La Asociación Sindical de Profesores Universitarios, ASPU, dice que si los rectores fueran consecuentes con la crisis de la educación pública, cuyo monto se ha calculado en $18 billones de pesos, no hubieran firmado un Acuerdo por menos de dos billones para cuatro años, casi el 10% de lo exigido

Redacción laboral

“Como ‘un gran paso’ y un hecho ‘muy positivo’ para el país calificaron este viernes (26 de octubre) los rectores de las universidades públicas y de las instituciones técnicas, IES, el acuerdo suscrito con el Gobierno nacional que permitirá robustecer financieramente a esos centros educativos”, dijo el Ministerio de Educación luego de entrevistar a rectores de varias universidades del país.

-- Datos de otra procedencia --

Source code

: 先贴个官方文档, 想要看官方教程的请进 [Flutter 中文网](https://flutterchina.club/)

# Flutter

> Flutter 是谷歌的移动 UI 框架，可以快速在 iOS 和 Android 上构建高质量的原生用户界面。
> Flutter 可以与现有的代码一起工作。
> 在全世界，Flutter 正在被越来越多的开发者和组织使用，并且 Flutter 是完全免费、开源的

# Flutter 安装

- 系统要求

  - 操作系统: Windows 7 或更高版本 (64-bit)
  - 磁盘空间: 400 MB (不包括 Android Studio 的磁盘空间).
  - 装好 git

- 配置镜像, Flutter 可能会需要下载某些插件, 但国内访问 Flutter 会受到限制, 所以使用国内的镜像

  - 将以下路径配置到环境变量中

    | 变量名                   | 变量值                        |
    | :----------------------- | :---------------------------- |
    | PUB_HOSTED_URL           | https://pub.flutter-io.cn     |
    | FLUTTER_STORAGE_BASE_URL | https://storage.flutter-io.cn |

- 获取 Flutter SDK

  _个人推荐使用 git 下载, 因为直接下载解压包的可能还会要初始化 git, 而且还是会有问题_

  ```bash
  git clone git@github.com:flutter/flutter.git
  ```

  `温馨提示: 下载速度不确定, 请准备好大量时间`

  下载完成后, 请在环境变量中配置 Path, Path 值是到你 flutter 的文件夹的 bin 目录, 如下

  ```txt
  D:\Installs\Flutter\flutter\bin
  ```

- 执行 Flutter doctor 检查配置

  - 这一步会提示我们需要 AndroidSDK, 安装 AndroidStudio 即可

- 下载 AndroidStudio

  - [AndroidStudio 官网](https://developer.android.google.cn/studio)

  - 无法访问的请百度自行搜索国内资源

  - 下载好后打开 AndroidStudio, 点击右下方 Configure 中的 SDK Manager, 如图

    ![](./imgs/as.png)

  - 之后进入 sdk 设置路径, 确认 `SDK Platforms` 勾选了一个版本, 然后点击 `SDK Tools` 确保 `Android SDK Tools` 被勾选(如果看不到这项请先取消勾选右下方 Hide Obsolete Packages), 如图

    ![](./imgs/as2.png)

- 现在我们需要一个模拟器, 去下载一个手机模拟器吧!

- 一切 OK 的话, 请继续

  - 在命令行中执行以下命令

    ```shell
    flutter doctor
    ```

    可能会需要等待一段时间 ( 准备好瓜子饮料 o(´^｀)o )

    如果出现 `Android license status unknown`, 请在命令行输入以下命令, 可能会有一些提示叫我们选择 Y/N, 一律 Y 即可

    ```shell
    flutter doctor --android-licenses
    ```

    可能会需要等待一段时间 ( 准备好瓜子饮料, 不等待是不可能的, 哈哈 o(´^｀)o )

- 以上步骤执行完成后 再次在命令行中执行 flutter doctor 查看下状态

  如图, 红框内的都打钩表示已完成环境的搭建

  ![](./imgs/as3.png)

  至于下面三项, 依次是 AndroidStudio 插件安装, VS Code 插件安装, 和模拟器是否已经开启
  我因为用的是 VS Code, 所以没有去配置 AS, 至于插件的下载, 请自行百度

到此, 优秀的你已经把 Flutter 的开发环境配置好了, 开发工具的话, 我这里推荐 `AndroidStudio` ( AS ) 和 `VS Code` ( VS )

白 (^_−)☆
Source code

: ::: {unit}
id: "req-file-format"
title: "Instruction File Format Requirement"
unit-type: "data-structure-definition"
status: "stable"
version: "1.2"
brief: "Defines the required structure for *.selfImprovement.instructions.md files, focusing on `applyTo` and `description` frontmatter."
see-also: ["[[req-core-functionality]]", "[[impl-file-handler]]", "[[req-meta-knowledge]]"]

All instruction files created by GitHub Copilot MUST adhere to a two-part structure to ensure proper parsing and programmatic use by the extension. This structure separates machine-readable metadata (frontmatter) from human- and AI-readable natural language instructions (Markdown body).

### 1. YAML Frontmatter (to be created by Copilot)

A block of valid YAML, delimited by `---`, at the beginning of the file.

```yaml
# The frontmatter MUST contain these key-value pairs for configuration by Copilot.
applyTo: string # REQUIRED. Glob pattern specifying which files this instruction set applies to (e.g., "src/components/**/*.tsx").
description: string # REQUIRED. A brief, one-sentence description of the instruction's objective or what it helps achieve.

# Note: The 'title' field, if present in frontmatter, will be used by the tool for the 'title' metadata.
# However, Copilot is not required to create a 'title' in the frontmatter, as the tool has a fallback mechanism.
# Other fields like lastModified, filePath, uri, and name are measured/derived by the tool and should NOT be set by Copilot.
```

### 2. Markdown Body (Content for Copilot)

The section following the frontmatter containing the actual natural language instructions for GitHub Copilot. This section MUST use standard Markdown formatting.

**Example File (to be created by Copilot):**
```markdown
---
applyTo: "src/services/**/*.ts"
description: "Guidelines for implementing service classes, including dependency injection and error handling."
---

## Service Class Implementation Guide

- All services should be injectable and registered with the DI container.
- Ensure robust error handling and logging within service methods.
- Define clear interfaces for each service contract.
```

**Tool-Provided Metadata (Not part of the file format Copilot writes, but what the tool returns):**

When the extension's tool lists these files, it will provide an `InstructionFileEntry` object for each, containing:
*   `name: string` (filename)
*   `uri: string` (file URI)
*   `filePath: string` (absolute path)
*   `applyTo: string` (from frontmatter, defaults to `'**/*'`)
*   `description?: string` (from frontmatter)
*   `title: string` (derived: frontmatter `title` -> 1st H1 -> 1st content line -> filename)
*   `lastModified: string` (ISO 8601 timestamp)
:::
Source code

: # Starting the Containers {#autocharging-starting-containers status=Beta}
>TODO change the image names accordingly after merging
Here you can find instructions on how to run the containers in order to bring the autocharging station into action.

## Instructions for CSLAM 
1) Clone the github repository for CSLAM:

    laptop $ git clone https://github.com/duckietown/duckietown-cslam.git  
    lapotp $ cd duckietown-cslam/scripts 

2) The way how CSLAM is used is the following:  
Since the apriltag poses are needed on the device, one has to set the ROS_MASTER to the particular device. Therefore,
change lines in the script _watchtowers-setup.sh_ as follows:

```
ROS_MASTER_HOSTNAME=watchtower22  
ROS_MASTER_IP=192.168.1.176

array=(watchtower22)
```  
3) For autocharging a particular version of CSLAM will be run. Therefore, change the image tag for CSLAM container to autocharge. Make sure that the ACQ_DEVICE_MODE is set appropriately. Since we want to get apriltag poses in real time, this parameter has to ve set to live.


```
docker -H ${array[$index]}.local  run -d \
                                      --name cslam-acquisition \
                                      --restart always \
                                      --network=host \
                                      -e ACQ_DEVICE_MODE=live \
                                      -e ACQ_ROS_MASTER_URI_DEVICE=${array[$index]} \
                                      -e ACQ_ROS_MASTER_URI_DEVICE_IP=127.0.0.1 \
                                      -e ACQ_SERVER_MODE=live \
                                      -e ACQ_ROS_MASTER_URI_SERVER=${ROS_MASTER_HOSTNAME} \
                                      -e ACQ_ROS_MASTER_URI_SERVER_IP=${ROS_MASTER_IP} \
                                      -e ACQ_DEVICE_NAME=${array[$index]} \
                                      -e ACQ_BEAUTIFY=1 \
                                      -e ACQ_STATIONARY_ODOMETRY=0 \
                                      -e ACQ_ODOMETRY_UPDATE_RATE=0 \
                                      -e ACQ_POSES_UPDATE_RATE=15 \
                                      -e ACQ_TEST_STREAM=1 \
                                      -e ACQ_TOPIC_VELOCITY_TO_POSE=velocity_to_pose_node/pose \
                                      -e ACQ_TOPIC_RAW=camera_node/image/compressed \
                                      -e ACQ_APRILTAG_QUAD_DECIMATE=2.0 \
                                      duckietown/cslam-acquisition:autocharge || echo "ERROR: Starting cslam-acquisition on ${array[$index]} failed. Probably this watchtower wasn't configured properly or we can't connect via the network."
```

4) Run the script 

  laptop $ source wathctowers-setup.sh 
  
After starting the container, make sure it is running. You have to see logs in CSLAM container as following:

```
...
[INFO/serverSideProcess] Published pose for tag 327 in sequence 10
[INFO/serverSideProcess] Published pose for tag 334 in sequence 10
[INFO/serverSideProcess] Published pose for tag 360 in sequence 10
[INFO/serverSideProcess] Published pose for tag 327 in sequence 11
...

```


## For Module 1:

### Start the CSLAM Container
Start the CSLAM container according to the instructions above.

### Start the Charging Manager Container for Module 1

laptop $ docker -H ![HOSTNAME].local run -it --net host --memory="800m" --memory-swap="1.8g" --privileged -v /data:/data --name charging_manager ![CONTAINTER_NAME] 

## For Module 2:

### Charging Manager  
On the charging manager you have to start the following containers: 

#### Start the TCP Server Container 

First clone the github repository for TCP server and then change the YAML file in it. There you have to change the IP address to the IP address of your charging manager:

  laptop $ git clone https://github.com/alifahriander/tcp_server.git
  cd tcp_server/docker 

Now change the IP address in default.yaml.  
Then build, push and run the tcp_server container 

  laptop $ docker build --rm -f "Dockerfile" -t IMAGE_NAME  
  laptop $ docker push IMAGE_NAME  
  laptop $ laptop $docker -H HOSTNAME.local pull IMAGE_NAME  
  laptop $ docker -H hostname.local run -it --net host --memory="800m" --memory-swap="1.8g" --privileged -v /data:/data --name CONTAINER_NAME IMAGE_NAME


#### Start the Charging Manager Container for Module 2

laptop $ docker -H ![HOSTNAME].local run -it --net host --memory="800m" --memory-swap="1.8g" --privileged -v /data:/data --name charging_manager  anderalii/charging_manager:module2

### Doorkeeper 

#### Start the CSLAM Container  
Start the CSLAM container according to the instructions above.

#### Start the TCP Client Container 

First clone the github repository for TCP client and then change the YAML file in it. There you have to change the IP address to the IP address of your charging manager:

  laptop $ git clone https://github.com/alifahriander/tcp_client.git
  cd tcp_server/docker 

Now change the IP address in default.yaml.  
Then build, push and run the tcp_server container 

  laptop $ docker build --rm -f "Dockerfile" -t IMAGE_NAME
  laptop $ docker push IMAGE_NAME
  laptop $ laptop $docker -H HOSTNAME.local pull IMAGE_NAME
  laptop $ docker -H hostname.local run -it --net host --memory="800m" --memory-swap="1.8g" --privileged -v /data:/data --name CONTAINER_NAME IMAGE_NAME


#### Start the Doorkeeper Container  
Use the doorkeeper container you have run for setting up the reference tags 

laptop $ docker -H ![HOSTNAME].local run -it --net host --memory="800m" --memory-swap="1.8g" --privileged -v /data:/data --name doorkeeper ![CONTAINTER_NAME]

La comunicación se emitió luego de que esa cartera, se reuniera con el presidente de la República, Iván Duque, y los rectores de las 32 universidades públicas del país, para pactar un plan de financiación de esas instituciones y las 28 de carácter técnico, tecnológico y universitario.

El Acuerdo

Los puntos de lo firmado por la ministra de Educación, María Victoria Angulo y el presidente Duque son los siguientes:

  • Durante este período de gobierno, las transferencias de la Nación para funcionamiento de las instituciones de educación superior públicas crecerán en un IPC más tres puntos porcentuales en el año 2019 y en IPC más cuatro puntos porcentuales en los años 2020, 2021 y 2022.
  • Los recursos para inversión con cargo al presupuesto nacional llegarán a $300 mil millones anuales para las instituciones de educación superior públicas, sumando $1,2 billones adicionales para los cuatro años de gobierno.
  • A partir del año 2019, el Gobierno nacional incorporará los recursos de los excedentes de cooperativas establecidos en el artículo 142 de la reforma tributaria del año 2016 para el fortalecimiento de la educación superior pública.
  • El Presidente de la República le ha pedido al equipo de Gobierno impulsar, con el concurso de los gobernadores, alcaldes y el Congreso, en el marco del Presupuesto Bienal de Regalías la destinación de $1 billón de pesos que permitirá en los años 2019 y 2020 contar con recursos que fomenten la inversión en infraestructura orientada al mejoramiento de la calidad de las instituciones de educación superior públicas.
  • El Gobierno nacional trabajará en equipo con las universidades e instituciones técnicas profesionales, tecnológicas y universitarias públicas en la construcción del Plan Nacional de Desarrollo y buscará los mecanismos para dar continuidad al fortalecimiento de los recursos para funcionamiento e inversión.
  • Los rectores del Sistema Uni­ver­sitario Estatal y de la RED ITTU reconocen el esfuerzo del Gobierno nacional en buscar la solución estructural de presupuesto de funcionamiento e inversión de las instituciones de educación superior públicas y se comprometen a conducir un proceso pedagógico con las comunidades académicas y demás sectores de la sociedad para explicar los alcances de este acuerdo, así como en apoyar la agenda de acceso gratuito.

La posición de los profes

Por otra parte, como “‘Un muy mal acuerdo’, porque no permite superar los principales factores de crisis en orden a garantizar el cumplimiento de las funciones de docencia, investigación y proyección social asignadas misionalmente a las universidades, ni garantiza el cumplimiento del Decreto 1279, régimen salarial y prestacional de los profesores universitarios”, fue catalogado por la Asociación Sindical de Profesores Universitarios, ASPU, lo convenido entre el presidente de la República y los 32 rectores de las universidades públicas.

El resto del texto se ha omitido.